Youth and Indigenous Peoples at the forefront of land restoration efforts


On 15 October 2025, the World Food Forum Week in Rome brought youth and Indigenous voices to the forefront of global land restoration efforts. Held at the Food and Agriculture Organization’s (FAO) headquarters, the sessions advanced joint work with the United Nations Convention to Combat Desertification (UNCCD) on new guidance titled “Avoiding, Reducing and Reversing Land and Soil Degradation of Agricultural Lands.”

The guidance was requested by governments at the 16th Conference of the Parties to the UNCCD  (COP16), held in Riyadh in December 2024. It will be formally presented at the 17th Conference of the Parties (COP17) in Mongolia, from 17 to 28 August 2026.

A joint FAO-UNCCD session on Biocentric Restoration showcased how Indigenous communities are using their ancestral knowledge and practices to sustain food systems and restore degraded land. Representatives from the Indigenous Peoples’ Knowledge Hub explained how their stewardship is a direct line to healthier soils and more resilient ecosystems.

Speakers called for restoration efforts to prioritize people and their rights and formally integrate traditional knowledge. They emphasized that lasting progress requires action at both the local and landscape levels, with customary governance systems forming the foundation for restoring and managing land.

Looking ahead, panelists made it clear: Indigenous voices must be central to policymaking.

Complementing this dialogue, the Youth Assembly Session on Desertification, Land Degradation and Drought (DLDD) featured young leaders from across the globe sharing their experiences to shape the new guidance. From Indigenous youth to pastoralists and young scientists, the message was the same: ”young people must be co-designers of policy, not just beneficiaries.”
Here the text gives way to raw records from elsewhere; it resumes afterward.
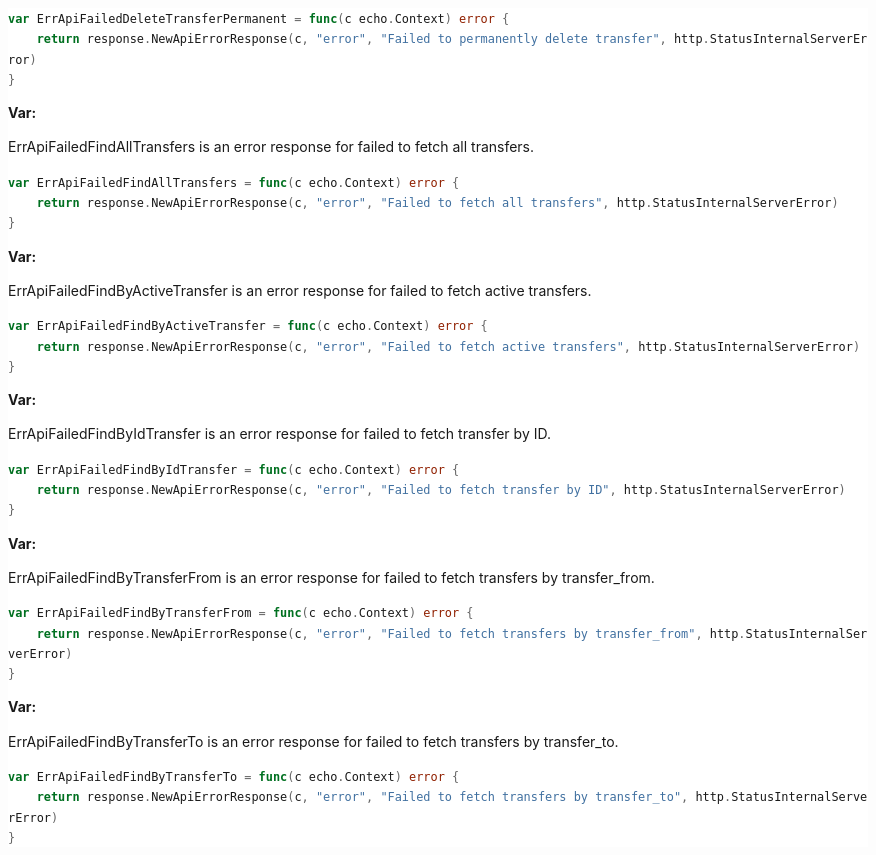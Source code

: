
 ```go
var ErrApiFailedDeleteTransferPermanent = func(c echo.Context) error {
	return response.NewApiErrorResponse(c, "error", "Failed to permanently delete transfer", http.StatusInternalServerError)
}
```

**Var:**

ErrApiFailedFindAllTransfers is an error response for failed to fetch all transfers.

```go
var ErrApiFailedFindAllTransfers = func(c echo.Context) error {
	return response.NewApiErrorResponse(c, "error", "Failed to fetch all transfers", http.StatusInternalServerError)
}
```

**Var:**

ErrApiFailedFindByActiveTransfer is an error response for failed to fetch active transfers.

```go
var ErrApiFailedFindByActiveTransfer = func(c echo.Context) error {
	return response.NewApiErrorResponse(c, "error", "Failed to fetch active transfers", http.StatusInternalServerError)
}
```

**Var:**

ErrApiFailedFindByIdTransfer is an error response for failed to fetch transfer by ID.

```go
var ErrApiFailedFindByIdTransfer = func(c echo.Context) error {
	return response.NewApiErrorResponse(c, "error", "Failed to fetch transfer by ID", http.StatusInternalServerError)
}
```

**Var:**

ErrApiFailedFindByTransferFrom is an error response for failed to fetch transfers by transfer_from.

```go
var ErrApiFailedFindByTransferFrom = func(c echo.Context) error {
	return response.NewApiErrorResponse(c, "error", "Failed to fetch transfers by transfer_from", http.StatusInternalServerError)
}
```

**Var:**

ErrApiFailedFindByTransferTo is an error response for failed to fetch transfers by transfer_to.

```go
var ErrApiFailedFindByTransferTo = func(c echo.Context) error {
	return response.NewApiErrorResponse(c, "error", "Failed to fetch transfers by transfer_to", http.StatusInternalServerError)
}
```
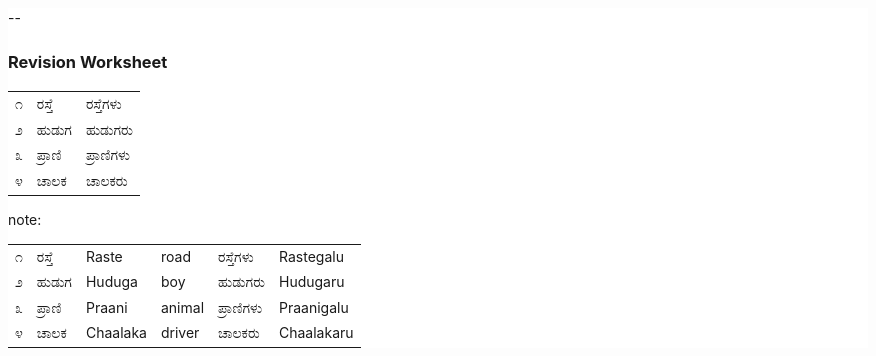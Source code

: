 --

### Revision Worksheet

|   |   |   |
|---|---|---|
|೧|ರಸ್ತೆ|ರಸ್ತೆಗಳು|
|೨|ಹುಡುಗ|ಹುಡುಗರು|
|೩|ಪ್ರಾಣಿ|ಪ್ರಾಣಿಗಳು|
|೪|ಚಾಲಕ|ಚಾಲಕರು|

note:

|   |   |   |   |   |   |
|---|---|---|---|---|---|
|೧|ರಸ್ತೆ|Raste|road|ರಸ್ತೆಗಳು|Rastegalu|
|೨|ಹುಡುಗ|Huduga|boy|ಹುಡುಗರು|Hudugaru|
|೩|ಪ್ರಾಣಿ|Praani|animal|ಪ್ರಾಣಿಗಳು|Praanigalu|
|೪|ಚಾಲಕ|Chaalaka|driver|ಚಾಲಕರು|Chaalakaru|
Discussions revealed that the lack of secure land rights remains a major barrier for rural communities. Speakers detailed how drought disproportionately impacts women and girls—for instance, a lack of water for personal hygiene can force women and girls to miss school and abandon farm work. The panelists also urged for stronger data, disaggregated by gender and age, to ensure fair and effective responses.

The dialogue further highlighted how young innovators are using technology—from remote sensing to machine learning—to tackle land and soil degradation. Participants agreed that restoring farmland takes more than ideas alone: it needs secure land rights, access to resources, training opportunities, supportive policies and targeted investment.

Together, the two sessions showed that youth and Indigenous perspectives are essential for creating fair and practical ways to restore farmland and ecosystems in the face of climate change and biodiversity loss.